Por Pablo Andrei Zamudio
La discusión en los foros sobre la reforma a la Ley de Amparo se ha convertido en un ejercicio tan extenso como estéril. Entre mesas de debate y discursos, el diálogo parece haber quedado atrapado en una retórica circular que olvida el verdadero propósito del amparo: proteger derechos, no restringirlos. Las voces se multiplican, pero el consenso se diluye. En medio de este ruido, la esencia del interés legítimo —uno de los mayores avances del constitucionalismo contemporáneo— corre el riesgo de ser erosionada por un reformismo que, bajo el disfraz de “precisión”, podría estar incubando un retroceso.
El abogado constitucionalista Pablo Andrei Zamudio Díaz advierte con preocupación que la reforma amenaza con desdibujar uno de los logros más significativos de la última década: el interés legítimo.
Hoy —reflexiona— se debería debatir con rigor si esta reforma representa realmente un paso adelante o si, por el contrario, encubre un retroceso cuidadosamente disfrazado de precisión técnica. Lo que se pretende, sostiene, es encasillar el interés legítimo dentro de una definición estrecha, convertirlo en una figura rígida, acotada y cerrada, cuando su esencia es justamente expansiva: una vía de acceso a la justicia constitucional que ensanchó los márgenes de participación de la ciudadanía frente al poder.
“Hay quienes defienden la reforma diciendo que no hay reducción alguna, que solo se busca darle claridad a lo que ya ha dicho la Suprema Corte en esta última década —expone Zamudio Díaz—. Pero ese argumento se desmorona en cuanto se recuerda que la propia Ley de Amparo reconoce el carácter vinculante y obligatorio de la jurisprudencia de la Suprema Corte. Si la jurisprudencia vinculante ya ha definido qué es, sus directrices y cómo opera el interés legítimo, ¿cuál es entonces el sentido de encerrarlo en una fórmula legal que lo constriña?”
Para el constitucionalista, el riesgo no es meramente semántico, sino estructural. Cuando el legislador pretende “definir” lo que la doctrina jurisprudencial de la Corte ya edificó con base en la expansión real de los derechos sociales y colectivos, se abre la puerta a la regresión, devolviendo al amparo a los márgenes del viejo interés jurídico, aquel que negaba legitimación a quienes sufrían afectaciones colectivas, difusas o indirectas.

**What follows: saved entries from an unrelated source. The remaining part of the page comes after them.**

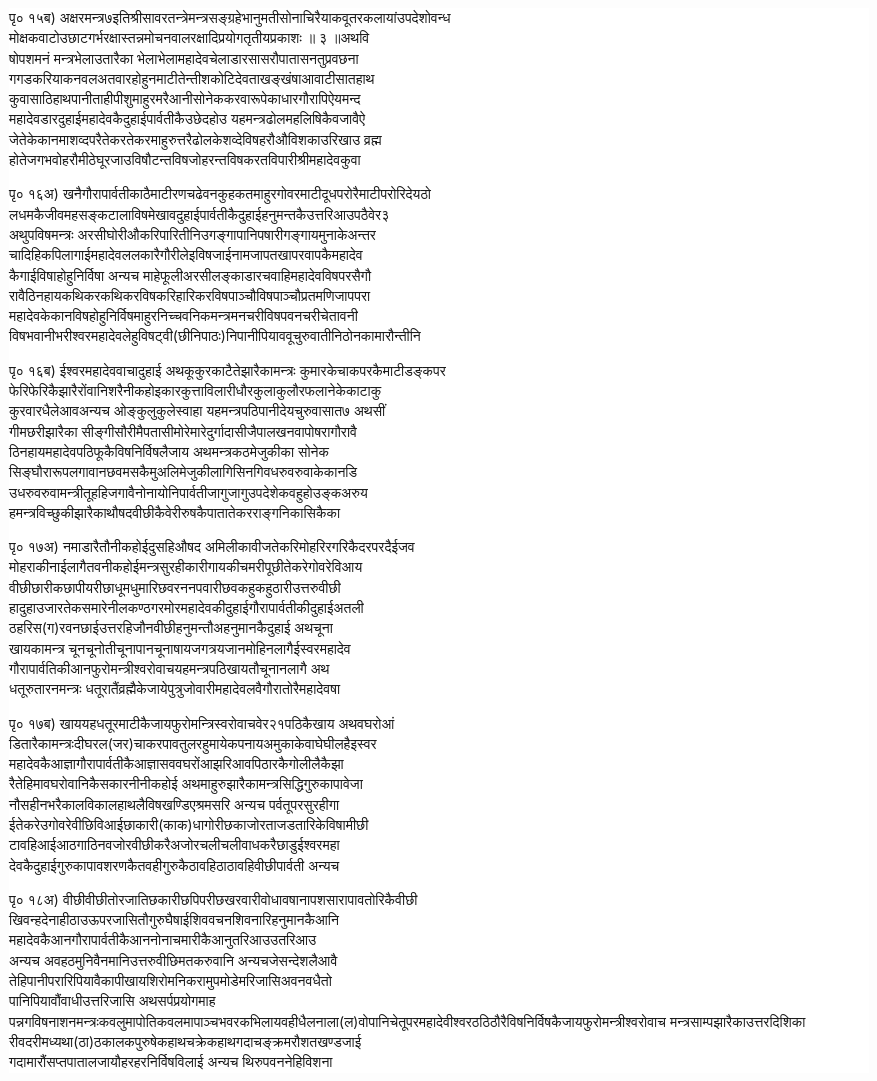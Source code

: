 पृ० १५ब) अक्षरमन्त्र७इतिश्रीसावरतन्त्रेमन्त्रसङ्ग्रहेभानुमतीसोनाचिरैयाकवूतरकलायांउपदेशोवन्ध  
मोक्षकवाटोउछाटगर्भरक्षास्तन्नमोचनवालरक्षादिप्रयोगतृतीयप्रकाशः ॥ ३ ॥अथवि  
षोपशमनं मन्त्रभेलाउतारैका भेलाभेलामहादेवचेलाडारसासरौपातासनतुप्रवछना  
गगडकरियाकनवलअतवारहोहुनमाटीतेन्तीशकोटिदेवताखङ्खंषाआवाटीसातहाथ  
कुवासाठिहाथपानीताहीपीशुमाहुरमरैआनीसोनेककरवारूपेकाधारगौरापिऐयमन्द  
महादेवडारदुहाईमहादेवकैदुहाईपार्वतीकैउछेदहोउ यहमन्त्रढोलमहलिषिकैवजावैऐ  
जेतेकेकानमाशव्दपरैतेकरतेकरमाहुरुत्तरैढोलकेशव्देविषहरौऔविशकाउरिखाउ व्रह्म  
होतेजगभवोहरौमीठेघूरजाउविषौटन्तविषजोहरन्तविषकरतविपारीश्रीमहादेवकुवा  
  
पृ० १६अ) खनैगौरापार्वतीकाठैमाटीरणचढेवनकुहकतमाहुरगोवरमाटीदूधपरोरैमाटीपरोरिदेयठो  
लधमकैजीवमहसङ्कटालाविषमेखावदुहाईपार्वतीकैदुहाईहनुमन्तकैउत्तरिआउपठैवेर३   
अथुपविषमन्त्रः अरसीघोरीऔकरिपारितीनिउगङ्गापानिपषारीगङ्गायमुनाकेअन्तर  
चादिहिकपिलागाईमहादेवललकारैगौरीलेइविषजाईनामजापतखापरवापकैमहादेव  
कैगाईविषाहोहुनिर्विषा अन्यच माहेफूलीअरसीलङ्काडारचवाहिमहादेवविषपरसैगौ  
रावैठिनहायकथिकरकथिकरविषकरिहारिकरविषपाञ्चौविषपाञ्चौप्रतमणिजापपरा  
महादेवकेकानविषहोहुनिर्विषमाहुरनिच्चवनिकमन्त्रमनचरीविषपवनचरीचेतावनी  
विषभवानीभरीश्वरमहादेवलेहुविषट्वी(छीनिपाठः)निपानीपियाववूचुरुवातीनिठोनकामारौन्तीनि  
  
पृ० १६ब) ईश्वरमहादेववाचादुहाई अथकूकुरकाटैतेझारैकामन्त्रः कुमारकेचाकपरकैमाटीडङ्कपर  
फेरिफेरिकैझारैरोंवानिशरैनीकहोइकारकुत्ताविलारीधौरकुलाकुलौरफलानेकेकाटाकु  
कुरवारधैलेआवअन्यच ओङ्कुलुकुलेस्वाहा यहमन्त्रपठिपानीदेयचुरुवासात७ अथसीं  
गीमछरीझारैका सीङ्गीसौरीमैपतासीमोरेमारेदुर्गादासीजैपालखनवापोषरागौरावै  
ठिनहायमहादेवपठिफूकैविषनिर्विषलैजाय अथमन्त्रकठमेजुकीका सोनेक  
सिङ्घौरारूपलगावानछवमसकैमुअलिमेजुकीलागिसिनगिवधरुवरुवाकेकानडि  
उधरुवरुवामन्त्रीतूहहिजगावैनोनायोनिपार्वतीजागुजागुउपदेशेकवहुहोउङ्कअरुय  
हमन्त्रविच्छुकीझारैकाथौषदवीछीकैवेरीरुषकैपातातेकरराङ्गनिकासिकैका  
  
पृ० १७अ) नमाडारैतौनीकहोईदुसहिऔषद अमिलीकावीजतेकरिमोहरिरगरिकैदरपरदैईजव  
मोहराकीनाईलागैतवनीकहोईमन्त्रसुरहीकारीगायकीचमरीपूछीतेकरेगोवरेविआय  
वीछीछारीकछापीयरीछाधूमधुमारिछवरननपवारीछवकहुकहुठारीउत्तरुवीछी  
हादुहाउजारतेकसमारेनीलकण्ठगरमोरमहादेवकीदुहाईगौरापार्वतीकीदुहाईअतली  
ठहरिस(ग)रवनछाईउत्तरहिजौनवीछीहनुमन्तौअहनुमानकैदुहाई अथचूना  
खायकामन्त्र चूनचूनोतीचूनापानचूनाषायजगत्रयजानमोहिनलागैईस्वरमहादेव  
गौरापार्वतिकीआनफुरोमन्त्रीश्वरोवाचयहमन्त्रपठिखायतौचूनानलागै अथ  
धतूरुतारनमन्त्रः धतूरातैंव्रह्मैकेजायेपुत्रुजोवारीमहादेवलवैगौरातोरैमहादेवषा  
  
पृ० १७ब) खाययहधतूरमाटीकैजायफुरोमन्त्रिस्वरोवाचवेर२१पठिकैखाय अथवघरोआं  
डितारैकामन्त्रःदीघरल(जर)चाकरपावतुलरहुमायेकपनायअमुकाकेवाघेघीलहैइस्वर  
महादेवकैआज्ञागौरापार्वतीकैआज्ञासववघरोंआझरिआवपिठारकैगोलीलैकैझा  
रैतेहिमावघरोवानिकैसकारनीनीकहोई अथमाहुरुझारैकामन्त्रसिद्धिगुरुकापावेजा  
नौसहीनभरैकालविकालहाथलैविषखण्डिएश्रमसरि अन्यच पर्वतूपरसुरहीगा  
ईतेकरेउगोवरेवीछिविआईछाकारी(काक)धागोरीछकाजोरताजडतारिकेविषामीछी  
टावहिआईआठगाठिनवजोरवीछीकरैअजोरचलीचलीवाधकरैछाडुईश्वरमहा  
देवकैदुहाईगुरुकापावशरणकैतवहीगुरुकैठावहिठाठावहिवीछीपार्वती अन्यच   
  
पृ० १८अ) वीछीवीछीतोरजातिछकारीछपिपरीछखरवारीवोधावषानापशसारापावतोरिकैवीछी  
खिवन्हदेनाहीठाउऊपरजासितौगुरुघैषाईशिववचनशिवनारिहनुमानकैआनि  
महादेवकैआनगौरापार्वतीकैआननोनाचमारीकैआनुतरिआउउतरिआउ   
अन्यच अवहठमुनिवैनमानिउत्तरुवीछिमतकरुवानि अन्यचजेसन्देशलैआवै  
तेहिपानीपरारिपियावैकापीखायशिरोमनिकरामुपमोडेमरिजासिअवनवधैतो  
पानिपियावौंवाधीउत्तरिजासि अथसर्पप्रयोगमाह पन्नगविषनाशनमन्त्रःकवलुमापोतिकवलमापाञ्चभवरकभिलायवहीधैलनाला(ल)वोपानिचेतूपरमहादेवीश्वरठठिठौरैविषनिर्विषकैजायफुरोमन्त्रीश्वरोवाच मन्त्रसाम्पझारैकाउत्तरदिशिका  
रीवदरीमध्यथा(ठा)ठकालकपुरुषेकहाथचक्रेकहाथगदाचङ्क्रमरौशतखण्डजाई  
गदामारौंसप्तपातालजायौहरहरनिर्विषविलाई अन्यच थिरुपवननेहिविशना  
  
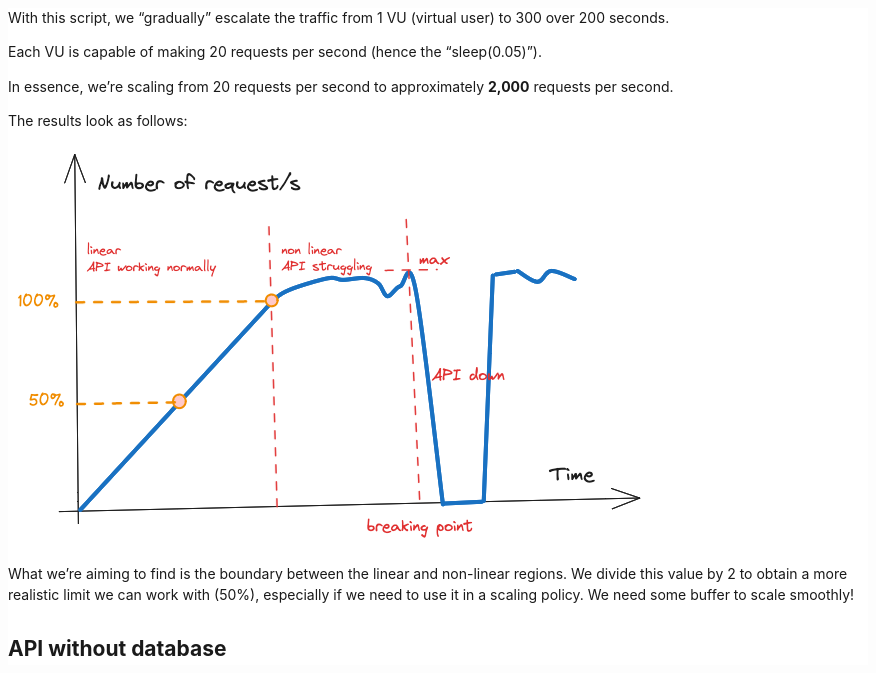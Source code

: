 With this script, we “gradually” escalate the traffic from 1 VU (virtual user) to 300 over 200 seconds.

Each VU is capable of making 20 requests per second (hence the “sleep(0.05)”).

In essence, we’re scaling from 20 requests per second to approximately **2,000** requests per second.

The results look as follows:

![img](./img/1*ttPHP9BsUPixyugGlHp2Ew.png)

What we’re aiming to find is the boundary between the linear and non-linear regions. We divide this value by 2 to obtain a more realistic limit we can work with (50%), especially if we need to use it in a scaling policy. We need some buffer to scale smoothly!

## API without database
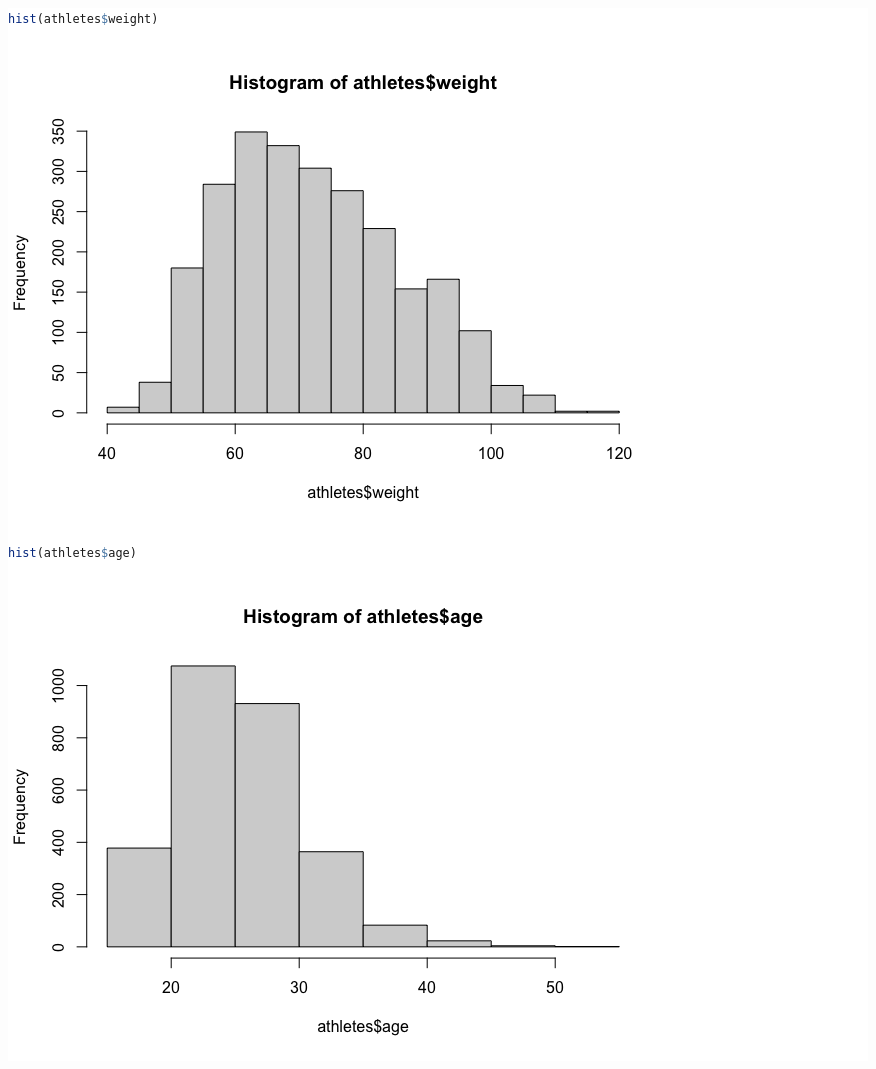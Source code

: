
 ``` r
hist(athletes$weight)
```

![](README_files/figure-gfm/unnamed-chunk-4-1.png)

``` r
hist(athletes$age)
```

![](README_files/figure-gfm/unnamed-chunk-5-1.png)
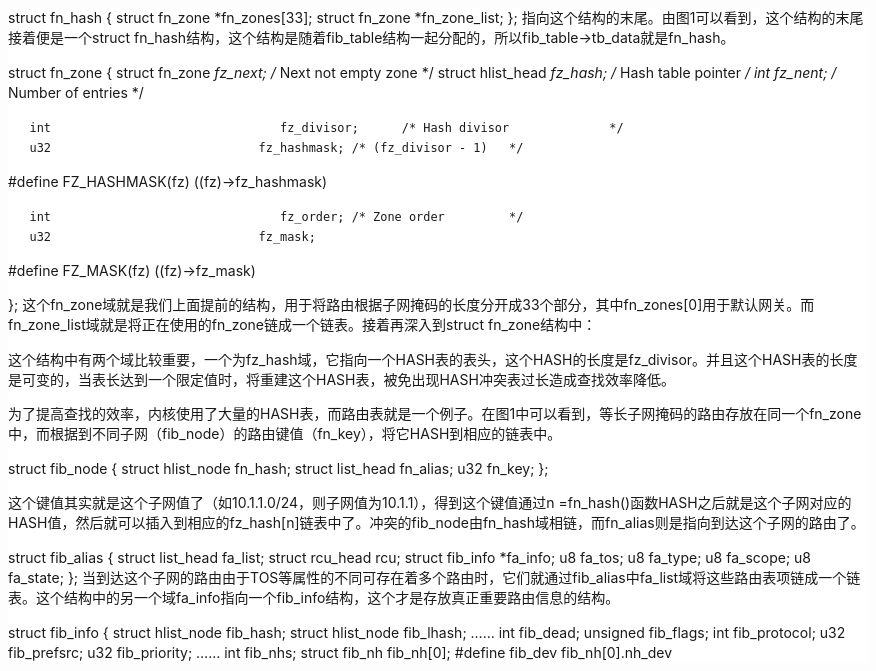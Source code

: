 
struct fn_hash {
struct fn_zone *fn_zones[33];
struct fn_zone *fn_zone_list;
};
指向这个结构的末尾。由图1可以看到，这个结构的末尾接着便是一个struct fn_hash结构，这个结构是随着fib_table结构一起分配的，所以fib_table->tb_data就是fn_hash。

 

struct fn_zone {
       struct fn_zone          *fz_next; /* Next not empty zone */
       struct hlist_head     *fz_hash;       /* Hash table pointer      */
       int                                fz_nent;   /* Number of entries      */
 
       int                                fz_divisor;      /* Hash divisor              */
       u32                             fz_hashmask; /* (fz_divisor - 1)   */
#define FZ_HASHMASK(fz)         ((fz)->fz_hashmask)
 
       int                                fz_order; /* Zone order         */
       u32                             fz_mask;
#define FZ_MASK(fz)          ((fz)->fz_mask)
  
};
       这个fn_zone域就是我们上面提前的结构，用于将路由根据子网掩码的长度分开成33个部分，其中fn_zones[0]用于默认网关。而fn_zone_list域就是将正在使用的fn_zone链成一个链表。接着再深入到struct fn_zone结构中：

 
这个结构中有两个域比较重要，一个为fz_hash域，它指向一个HASH表的表头，这个HASH的长度是fz_divisor。并且这个HASH表的长度是可变的，当表长达到一个限定值时，将重建这个HASH表，被免出现HASH冲突表过长造成查找效率降低。
 
为了提高查找的效率，内核使用了大量的HASH表，而路由表就是一个例子。在图1中可以看到，等长子网掩码的路由存放在同一个fn_zone中，而根据到不同子网（fib_node）的路由键值（fn_key），将它HASH到相应的链表中。
 

struct fib_node {
       struct hlist_node     fn_hash;
       struct list_head       fn_alias;
       u32                fn_key;
};
 
这个键值其实就是这个子网值了（如10.1.1.0/24，则子网值为10.1.1），得到这个键值通过n =fn_hash()函数HASH之后就是这个子网对应的HASH值，然后就可以插入到相应的fz_hash[n]链表中了。冲突的fib_node由fn_hash域相链，而fn_alias则是指向到达这个子网的路由了。
 

struct fib_alias {
       struct list_head       fa_list;
       struct rcu_head      rcu;
       struct fib_info        *fa_info;
       u8                  fa_tos;
       u8                  fa_type;
       u8                  fa_scope;
       u8                  fa_state;
};
当到达这个子网的路由由于TOS等属性的不同可存在着多个路由时，它们就通过fib_alias中fa_list域将这些路由表项链成一个链表。这个结构中的另一个域fa_info指向一个fib_info结构，这个才是存放真正重要路由信息的结构。
 

struct fib_info {
       struct hlist_node     fib_hash;
       struct hlist_node     fib_lhash;
       ……
       int                  fib_dead;
       unsigned         fib_flags;
       int                  fib_protocol;
       u32                fib_prefsrc;
       u32                fib_priority;
       ……
int                         fib_nhs;
       struct fib_nh          fib_nh[0];
#define fib_dev             fib_nh[0].nh_dev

Zamudio Díaz es categórico: “El interés legítimo fue el punto de inflexión que abrió el amparo a la ciudadanía y lo convirtió en una herramienta viva para proteger derechos humanos desde una dimensión social y colectiva. Querer volverlo letra muerta bajo el pretexto de ‘clarificarlo’ es como ponerle barrotes al alcance de la justicia misma.”
Con mirada crítica, advierte que cuando el derecho se encierra en definiciones, se asfixia su esencia. La jurisprudencia no necesita ser reiterada, sino respetada. La obsesión por “precisar” puede terminar siendo una estrategia para domesticar los avances más incómodos para el poder.
“En el fondo —concluye—, lo que está en juego no es la semántica del interés legítimo, sino la libertad misma de la justicia frente al poder político. Cuando el derecho se acomoda en lugar de resistir, la justicia deja de ser un contrapeso y se vuelve complacencia. Y cuando eso ocurre, la justicia no solo se ha ido: ha sido capturada.”